Societal breakdown is a result of the AntiChrist’s Freemasonic Cancel Christian Culture – imposed via their powerful media and school programmes. The culture clash is between the Modernism without and the infiltrated Modernism within the Church which has seized the throne.
As Synodal Superlodge project advances against the Catholic Church, we stand on the prow with Me Weigle as the full impact of the Post-conciliar Cancel Culture iceberg attains its objective to submerge the barque of St Peter.
As per the dream of Don Bosco, will she not miraculously re-surface?
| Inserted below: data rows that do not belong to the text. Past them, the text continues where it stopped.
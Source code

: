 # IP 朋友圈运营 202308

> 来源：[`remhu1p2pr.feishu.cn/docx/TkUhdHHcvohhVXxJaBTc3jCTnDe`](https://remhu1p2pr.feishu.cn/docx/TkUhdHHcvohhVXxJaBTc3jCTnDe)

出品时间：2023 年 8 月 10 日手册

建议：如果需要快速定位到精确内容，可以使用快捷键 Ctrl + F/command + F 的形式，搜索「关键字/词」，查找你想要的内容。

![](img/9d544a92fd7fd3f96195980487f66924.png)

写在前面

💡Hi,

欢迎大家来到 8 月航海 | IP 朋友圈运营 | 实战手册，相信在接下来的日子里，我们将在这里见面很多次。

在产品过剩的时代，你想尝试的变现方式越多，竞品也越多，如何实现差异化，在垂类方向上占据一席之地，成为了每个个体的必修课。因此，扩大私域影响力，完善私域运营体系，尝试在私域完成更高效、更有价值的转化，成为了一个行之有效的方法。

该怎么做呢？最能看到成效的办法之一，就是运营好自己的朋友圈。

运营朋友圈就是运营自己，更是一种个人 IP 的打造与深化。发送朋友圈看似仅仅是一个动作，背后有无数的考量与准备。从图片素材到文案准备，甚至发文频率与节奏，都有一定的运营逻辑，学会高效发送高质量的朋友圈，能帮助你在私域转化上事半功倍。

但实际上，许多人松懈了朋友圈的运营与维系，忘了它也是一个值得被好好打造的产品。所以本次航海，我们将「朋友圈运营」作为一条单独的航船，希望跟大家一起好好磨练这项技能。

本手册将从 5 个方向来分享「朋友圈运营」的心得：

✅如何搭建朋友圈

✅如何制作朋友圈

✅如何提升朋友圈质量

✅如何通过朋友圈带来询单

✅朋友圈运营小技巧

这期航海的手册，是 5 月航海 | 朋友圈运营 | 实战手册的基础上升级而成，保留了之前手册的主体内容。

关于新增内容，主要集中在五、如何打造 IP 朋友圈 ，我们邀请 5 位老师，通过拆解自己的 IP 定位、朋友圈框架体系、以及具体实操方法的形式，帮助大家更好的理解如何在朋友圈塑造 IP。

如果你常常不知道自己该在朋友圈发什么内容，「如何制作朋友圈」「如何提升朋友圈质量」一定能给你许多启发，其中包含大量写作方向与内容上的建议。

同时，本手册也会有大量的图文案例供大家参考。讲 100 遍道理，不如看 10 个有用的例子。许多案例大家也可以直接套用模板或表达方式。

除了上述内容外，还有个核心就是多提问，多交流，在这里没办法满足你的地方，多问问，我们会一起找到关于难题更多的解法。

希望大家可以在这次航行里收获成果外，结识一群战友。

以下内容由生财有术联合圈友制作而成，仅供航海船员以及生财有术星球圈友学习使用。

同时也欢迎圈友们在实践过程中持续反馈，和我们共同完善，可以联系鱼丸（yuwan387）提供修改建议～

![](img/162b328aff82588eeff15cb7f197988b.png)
And will the Vestiges of a Catholic School system not once again play their role?
Broken families,& single parent homes common,ie.u sually moms.My dad died at home suddenly in ’64 from a heart attack,leaving mom with 13, & 19 yr.old sons to raise, and few $’s.Her strong faith in God got us thru it.She had Alzheimer’s 12 yrs.,dying @95.4 years with us,& 8 in long term care due to a fall, causing a broken koczic bone in her back.Faith in God is needed for families to survive life’s many trials.
We have to avoid “over-selling” the poor. It’s not faith to be like that.
Some have a VOCATION to be among the poor, Mother Teresa, St. Vincent de Paul.
Some are “set apart” to “meet the needs of the poor”, the first deacons in Acts.
Some of us come from among the poor and helping is a matter of the nature of circumstances.
Some of us have access to resources that allow the build-up of common resources the poor can access with ease.
Many of us practice generosity and pray it acts from the grace of a Christian charity that reaches to open-handed brotherly love and unstinting.
Some are called to go an extra mile or two depending on the situation.
It is wrong to transfix the Second Commandment in the name of the poor. Our Lord never did that and His instructions do not add up to that.
Preaching on the poor must reflect the variety of encounter and possibility. Preaching on the poor must reflect the breadth -scope, vision- in our Lord’s own preaching.
We must rely on our Lord’s Providence where He says the poor will always be with us.